__The records__.
- - - - -
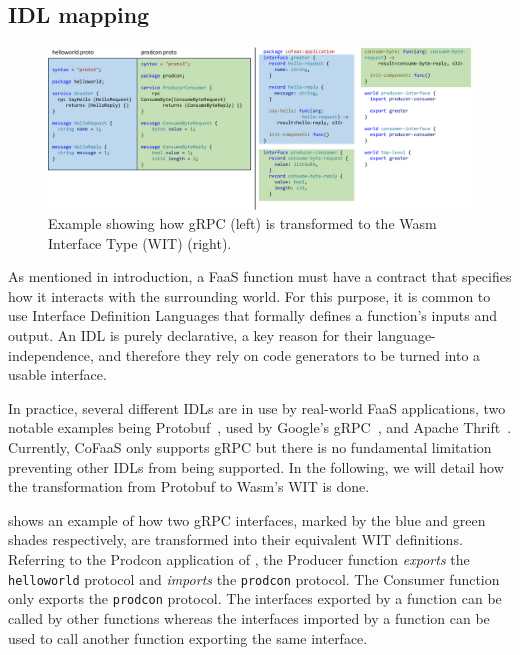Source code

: 


\subsection{IDL mapping}
\label{subsec:idl-mapping}

\begin{figure}
  \centering
  \includegraphics[width=\textwidth]{figures/idf_transformation}
  \caption{\label{fig:wit-transformation} Example showing how gRPC (left) is transformed to the Wasm Interface Type (WIT) (right).}
\end{figure}

As mentioned in introduction, a FaaS function must have a contract that specifies how it interacts with the surrounding world. For this purpose, it is common to use Interface Definition Languages that formally defines a function's inputs and output. An IDL is purely declarative, a key reason for their language-independence, and therefore they rely on code generators to be turned into a usable interface.

In practice, several different IDLs are in use by real-world FaaS applications, two notable examples being Protobuf~\cite{protobuf}, used by Google's gRPC~\cite{grpc}, and Apache Thrift~\cite{thrift}. Currently, CoFaaS only supports gRPC but there is no fundamental limitation preventing other IDLs from being supported. In the following, we will detail how the transformation from Protobuf to Wasm's WIT is done.

 shows an example of how two gRPC interfaces, marked by the blue and green shades respectively, are transformed into their equivalent WIT definitions. Referring to the Prodcon application of , the Producer function \emph{exports} the \texttt{helloworld} protocol and \emph{imports} the \texttt{prodcon} protocol. The Consumer function only exports the \texttt{prodcon} protocol. The interfaces exported by a function can be called by other functions whereas the interfaces imported by a function can be used to call another function exporting the same interface.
- - - - -
__Activity__. Nothing but the lines from the one containing "In practice, several" to the end of the records above should appear, each copied exactly.

__Output__.
In practice, several different IDLs are in use by real-world FaaS applications, two notable examples being Protobuf~\cite{protobuf}, used by Google's gRPC~\cite{grpc}, and Apache Thrift~\cite{thrift}. Currently, CoFaaS only supports gRPC but there is no fundamental limitation preventing other IDLs from being supported. In the following, we will detail how the transformation from Protobuf to Wasm's WIT is done.

 shows an example of how two gRPC interfaces, marked by the blue and green shades respectively, are transformed into their equivalent WIT definitions. Referring to the Prodcon application of , the Producer function \emph{exports} the \texttt{helloworld} protocol and \emph{imports} the \texttt{prodcon} protocol. The Consumer function only exports the \texttt{prodcon} protocol. The interfaces exported by a function can be called by other functions whereas the interfaces imported by a function can be used to call another function exporting the same interface.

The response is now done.